**Source information:**
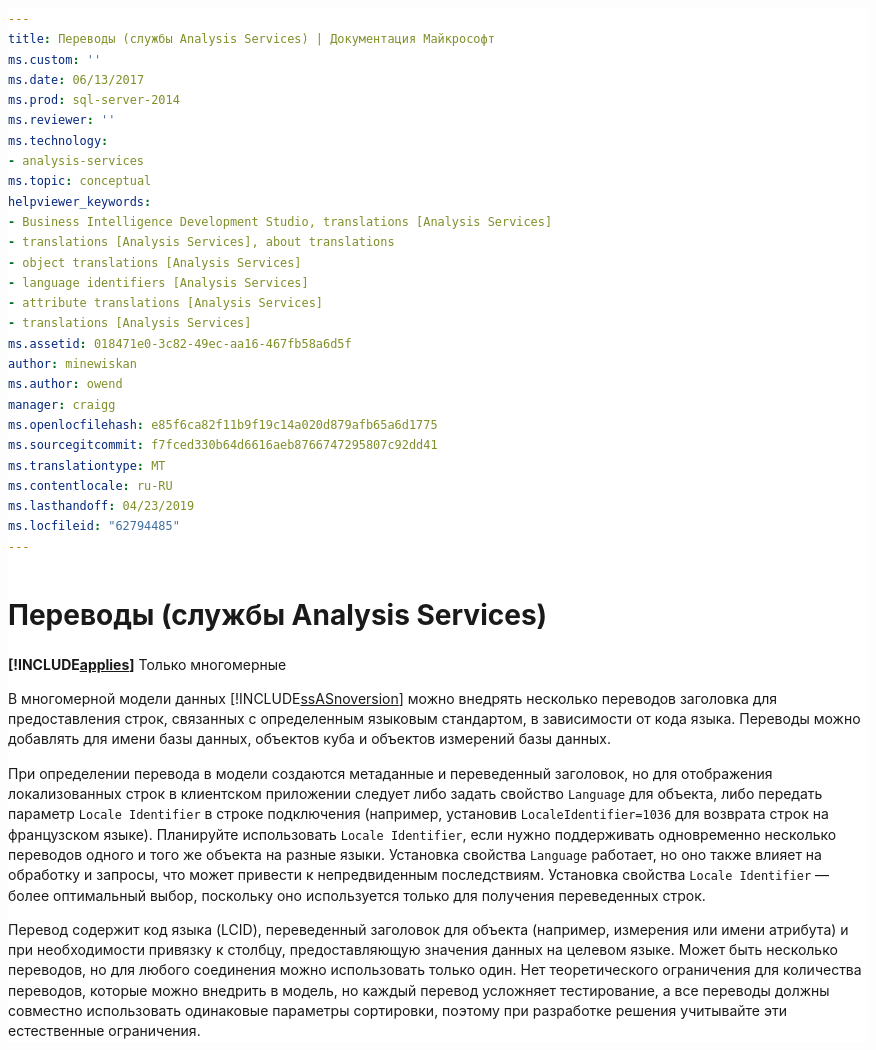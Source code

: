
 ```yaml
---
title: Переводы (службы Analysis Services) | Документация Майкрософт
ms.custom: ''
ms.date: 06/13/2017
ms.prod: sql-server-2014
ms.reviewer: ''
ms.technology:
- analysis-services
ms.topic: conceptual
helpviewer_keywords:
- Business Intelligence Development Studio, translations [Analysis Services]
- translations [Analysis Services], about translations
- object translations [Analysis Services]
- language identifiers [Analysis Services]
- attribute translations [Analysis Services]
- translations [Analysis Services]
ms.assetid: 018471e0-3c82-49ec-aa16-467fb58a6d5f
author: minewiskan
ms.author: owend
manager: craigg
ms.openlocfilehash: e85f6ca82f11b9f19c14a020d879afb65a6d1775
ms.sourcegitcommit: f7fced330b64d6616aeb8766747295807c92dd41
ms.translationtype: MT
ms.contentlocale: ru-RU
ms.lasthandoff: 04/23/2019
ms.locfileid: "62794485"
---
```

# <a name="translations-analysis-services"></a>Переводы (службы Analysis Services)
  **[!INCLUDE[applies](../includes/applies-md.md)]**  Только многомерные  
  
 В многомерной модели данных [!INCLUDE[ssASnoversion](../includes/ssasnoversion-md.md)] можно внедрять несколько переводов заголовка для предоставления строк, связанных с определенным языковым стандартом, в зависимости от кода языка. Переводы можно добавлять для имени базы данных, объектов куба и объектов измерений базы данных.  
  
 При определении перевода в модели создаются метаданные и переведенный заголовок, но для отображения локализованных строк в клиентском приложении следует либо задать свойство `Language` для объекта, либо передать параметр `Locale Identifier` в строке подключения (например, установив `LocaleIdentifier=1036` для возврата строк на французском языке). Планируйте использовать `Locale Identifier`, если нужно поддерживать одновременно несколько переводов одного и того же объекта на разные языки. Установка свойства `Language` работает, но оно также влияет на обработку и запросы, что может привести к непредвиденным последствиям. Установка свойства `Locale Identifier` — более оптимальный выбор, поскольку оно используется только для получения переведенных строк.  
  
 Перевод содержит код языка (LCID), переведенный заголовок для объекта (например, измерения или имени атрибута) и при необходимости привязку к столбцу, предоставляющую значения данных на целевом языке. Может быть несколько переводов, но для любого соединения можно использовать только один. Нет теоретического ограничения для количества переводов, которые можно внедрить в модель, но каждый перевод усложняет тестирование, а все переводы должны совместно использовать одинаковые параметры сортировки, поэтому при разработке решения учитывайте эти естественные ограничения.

...

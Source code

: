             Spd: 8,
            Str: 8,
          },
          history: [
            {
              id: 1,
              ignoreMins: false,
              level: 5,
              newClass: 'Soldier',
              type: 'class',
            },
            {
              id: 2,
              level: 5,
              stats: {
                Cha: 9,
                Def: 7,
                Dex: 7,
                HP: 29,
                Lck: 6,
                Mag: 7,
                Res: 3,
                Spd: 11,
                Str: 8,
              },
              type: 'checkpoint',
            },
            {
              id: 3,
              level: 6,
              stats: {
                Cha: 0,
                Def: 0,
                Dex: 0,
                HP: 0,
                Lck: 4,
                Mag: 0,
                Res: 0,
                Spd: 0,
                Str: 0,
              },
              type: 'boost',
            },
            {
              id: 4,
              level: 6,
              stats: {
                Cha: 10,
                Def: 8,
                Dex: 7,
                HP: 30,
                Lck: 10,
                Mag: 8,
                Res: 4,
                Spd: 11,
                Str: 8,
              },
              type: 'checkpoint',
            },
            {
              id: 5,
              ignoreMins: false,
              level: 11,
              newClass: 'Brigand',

**Instructions to follow:** Filter the records above down to the lines containing "newClass".

**Answer area:**
              newClass: 'Soldier',
              newClass: 'Brigand',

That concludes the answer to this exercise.